SOURCE DATA ▸

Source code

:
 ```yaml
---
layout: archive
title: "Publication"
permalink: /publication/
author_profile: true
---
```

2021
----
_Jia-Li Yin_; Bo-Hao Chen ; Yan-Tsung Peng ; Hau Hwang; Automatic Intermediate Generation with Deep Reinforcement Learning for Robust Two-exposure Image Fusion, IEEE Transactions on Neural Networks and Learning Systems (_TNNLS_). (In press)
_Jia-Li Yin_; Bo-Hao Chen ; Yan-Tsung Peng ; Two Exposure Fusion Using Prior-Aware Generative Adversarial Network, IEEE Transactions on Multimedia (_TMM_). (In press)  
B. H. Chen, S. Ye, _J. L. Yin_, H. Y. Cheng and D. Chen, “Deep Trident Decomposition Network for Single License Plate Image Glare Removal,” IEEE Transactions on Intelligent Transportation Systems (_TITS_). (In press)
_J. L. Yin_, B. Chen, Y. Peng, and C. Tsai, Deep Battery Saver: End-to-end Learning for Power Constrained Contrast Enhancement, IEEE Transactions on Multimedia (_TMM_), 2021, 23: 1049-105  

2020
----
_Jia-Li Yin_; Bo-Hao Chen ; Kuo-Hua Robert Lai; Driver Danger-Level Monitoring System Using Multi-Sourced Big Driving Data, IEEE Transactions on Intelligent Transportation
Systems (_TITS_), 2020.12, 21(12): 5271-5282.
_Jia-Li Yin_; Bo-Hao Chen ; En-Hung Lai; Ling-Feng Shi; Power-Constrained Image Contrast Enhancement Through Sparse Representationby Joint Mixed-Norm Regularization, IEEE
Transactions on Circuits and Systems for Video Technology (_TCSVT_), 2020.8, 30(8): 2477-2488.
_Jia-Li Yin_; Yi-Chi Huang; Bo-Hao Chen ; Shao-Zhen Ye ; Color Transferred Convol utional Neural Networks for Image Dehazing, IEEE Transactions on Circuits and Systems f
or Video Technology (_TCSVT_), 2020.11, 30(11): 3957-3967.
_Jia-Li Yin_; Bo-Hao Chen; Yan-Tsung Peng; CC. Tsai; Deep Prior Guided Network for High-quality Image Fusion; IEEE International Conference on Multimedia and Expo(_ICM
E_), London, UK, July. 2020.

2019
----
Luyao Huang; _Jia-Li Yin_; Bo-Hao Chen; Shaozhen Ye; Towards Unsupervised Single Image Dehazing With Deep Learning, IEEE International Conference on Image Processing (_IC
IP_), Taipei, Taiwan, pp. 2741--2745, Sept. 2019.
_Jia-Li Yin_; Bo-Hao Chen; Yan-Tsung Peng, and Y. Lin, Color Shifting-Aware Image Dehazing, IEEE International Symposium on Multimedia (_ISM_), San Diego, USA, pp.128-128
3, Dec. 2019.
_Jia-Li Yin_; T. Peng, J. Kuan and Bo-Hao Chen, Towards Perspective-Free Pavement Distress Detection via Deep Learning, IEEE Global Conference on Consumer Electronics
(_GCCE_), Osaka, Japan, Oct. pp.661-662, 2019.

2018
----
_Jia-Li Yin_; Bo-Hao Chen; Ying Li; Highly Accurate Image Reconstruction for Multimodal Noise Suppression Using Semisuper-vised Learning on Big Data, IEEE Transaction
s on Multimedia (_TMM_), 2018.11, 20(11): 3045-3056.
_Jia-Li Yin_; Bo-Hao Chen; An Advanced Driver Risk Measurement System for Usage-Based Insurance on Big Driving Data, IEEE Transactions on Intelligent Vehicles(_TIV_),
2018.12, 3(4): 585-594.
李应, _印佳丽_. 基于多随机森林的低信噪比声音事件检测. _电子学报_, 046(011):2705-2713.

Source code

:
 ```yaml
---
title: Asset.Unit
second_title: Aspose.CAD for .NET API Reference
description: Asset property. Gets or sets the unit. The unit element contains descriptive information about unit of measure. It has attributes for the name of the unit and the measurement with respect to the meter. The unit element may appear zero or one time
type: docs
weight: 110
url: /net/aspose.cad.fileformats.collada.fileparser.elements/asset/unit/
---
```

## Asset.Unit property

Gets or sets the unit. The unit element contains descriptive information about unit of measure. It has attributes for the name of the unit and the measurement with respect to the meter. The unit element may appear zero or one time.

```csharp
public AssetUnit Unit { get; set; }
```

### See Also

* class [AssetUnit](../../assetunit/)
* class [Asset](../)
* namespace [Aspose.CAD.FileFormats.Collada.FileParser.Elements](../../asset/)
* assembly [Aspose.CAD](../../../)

GOAL OF THE EXERCISE ▸ Which lines above run from the one containing "(_GCCE_), Osaka, Japan, Oct." down to the one containing "## Asset.Unit property"? Repeat exactly those, both ends included, and nothing else.

ANSWER SPACE ▸
(_GCCE_), Osaka, Japan, Oct. pp.661-662, 2019.

2018
----
_Jia-Li Yin_; Bo-Hao Chen; Ying Li; Highly Accurate Image Reconstruction for Multimodal Noise Suppression Using Semisuper-vised Learning on Big Data, IEEE Transaction
s on Multimedia (_TMM_), 2018.11, 20(11): 3045-3056.
_Jia-Li Yin_; Bo-Hao Chen; An Advanced Driver Risk Measurement System for Usage-Based Insurance on Big Driving Data, IEEE Transactions on Intelligent Vehicles(_TIV_),
2018.12, 3(4): 585-594.
李应, _印佳丽_. 基于多随机森林的低信噪比声音事件检测. _电子学报_, 046(011):2705-2713.

Source code

:
 ```yaml
---
title: Asset.Unit
second_title: Aspose.CAD for .NET API Reference
description: Asset property. Gets or sets the unit. The unit element contains descriptive information about unit of measure. It has attributes for the name of the unit and the measurement with respect to the meter. The unit element may appear zero or one time
type: docs
weight: 110
url: /net/aspose.cad.fileformats.collada.fileparser.elements/asset/unit/
---
```

## Asset.Unit property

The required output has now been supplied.